The French fleur-de-lis symbol engraved on a 16th-century bronze cannon discovered in a shipwreck off the coast of Cape Canaveral, in Florida

By Tom Metcalfe - Live Science

A maritime salvage company of "treasure hunters" discovered some of the United States' oldest European artifacts in shipwrecks near Cape Canaveral in 2016.

Now, the finders are suing the state of Florida for millions of dollars in damages, alleging a conspiracy of sorts between the governments of France and Florida to deprive the company of its share of the spoils.

Global Marine Exploration (GME) alleges that some Florida state officials misused their knowledge of the location of the artifacts — including several 16th century cannons, estimated to be worth $1 million each — and colluded with France to help that nation take control of the shipwreck sites and artifacts.

Between May and June of 2016, GME's divers discovered the cannons and other debris from three colonial-era shipwrecks buried beneath a few feet of sand on the shallow. 

The company was operating using six underwater-exploration permits for the Cape Canaveral area that the state of Florida had approved. But after the company reported its find to state officials, the shipwreck sites and artifacts became the subject of a legal dispute between GME and the nation of France, which was supported in its legal claim by the state of Florida.

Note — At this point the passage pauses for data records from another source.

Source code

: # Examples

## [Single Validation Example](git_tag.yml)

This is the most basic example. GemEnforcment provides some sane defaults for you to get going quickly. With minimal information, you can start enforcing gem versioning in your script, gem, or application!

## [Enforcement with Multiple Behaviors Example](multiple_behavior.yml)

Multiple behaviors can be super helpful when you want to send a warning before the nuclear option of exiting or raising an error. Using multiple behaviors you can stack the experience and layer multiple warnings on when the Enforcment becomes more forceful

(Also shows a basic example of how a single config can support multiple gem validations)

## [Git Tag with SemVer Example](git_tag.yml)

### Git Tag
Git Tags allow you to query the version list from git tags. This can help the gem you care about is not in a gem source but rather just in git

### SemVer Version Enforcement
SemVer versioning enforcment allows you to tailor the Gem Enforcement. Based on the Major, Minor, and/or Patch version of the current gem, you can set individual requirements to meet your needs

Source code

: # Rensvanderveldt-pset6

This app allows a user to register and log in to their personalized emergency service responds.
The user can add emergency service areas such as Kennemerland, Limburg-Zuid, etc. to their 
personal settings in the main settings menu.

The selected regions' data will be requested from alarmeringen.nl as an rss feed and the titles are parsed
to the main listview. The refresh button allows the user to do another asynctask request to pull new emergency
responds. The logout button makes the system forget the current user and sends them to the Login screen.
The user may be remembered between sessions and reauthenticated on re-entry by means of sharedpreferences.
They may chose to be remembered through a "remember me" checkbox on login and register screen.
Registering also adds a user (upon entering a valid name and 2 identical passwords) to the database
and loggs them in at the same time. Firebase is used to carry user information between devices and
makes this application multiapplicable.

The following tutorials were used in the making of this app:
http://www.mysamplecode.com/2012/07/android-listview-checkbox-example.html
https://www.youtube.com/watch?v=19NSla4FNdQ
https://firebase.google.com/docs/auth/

Earlier this year, a judge in a U.S. federal district court ruled that the shipwrecks and any artifacts they contained belonged to France, because the ships had been part of the expeditions to Florida in 1562 and 1565, which were funded by the French government of the day and led by the explorer Jean Ribault. GME's research suggests that the ships were Spanish, not French, and that GME would have been able to prove the ships were Spanish if the state of Florida had issued underwater-recovery permits to let GME recover some of the artifacts for identification.